[Start of section]

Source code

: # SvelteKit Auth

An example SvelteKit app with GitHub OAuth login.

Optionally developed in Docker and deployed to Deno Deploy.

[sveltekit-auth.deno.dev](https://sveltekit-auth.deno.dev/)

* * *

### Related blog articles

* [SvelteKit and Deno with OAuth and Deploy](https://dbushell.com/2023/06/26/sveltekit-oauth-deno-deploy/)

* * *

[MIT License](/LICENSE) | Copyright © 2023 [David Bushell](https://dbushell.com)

[End of section]

Directions for this task »
Across the listing, how many lines hold the word "Deploy"? Please state that number only.

Result for this task »
2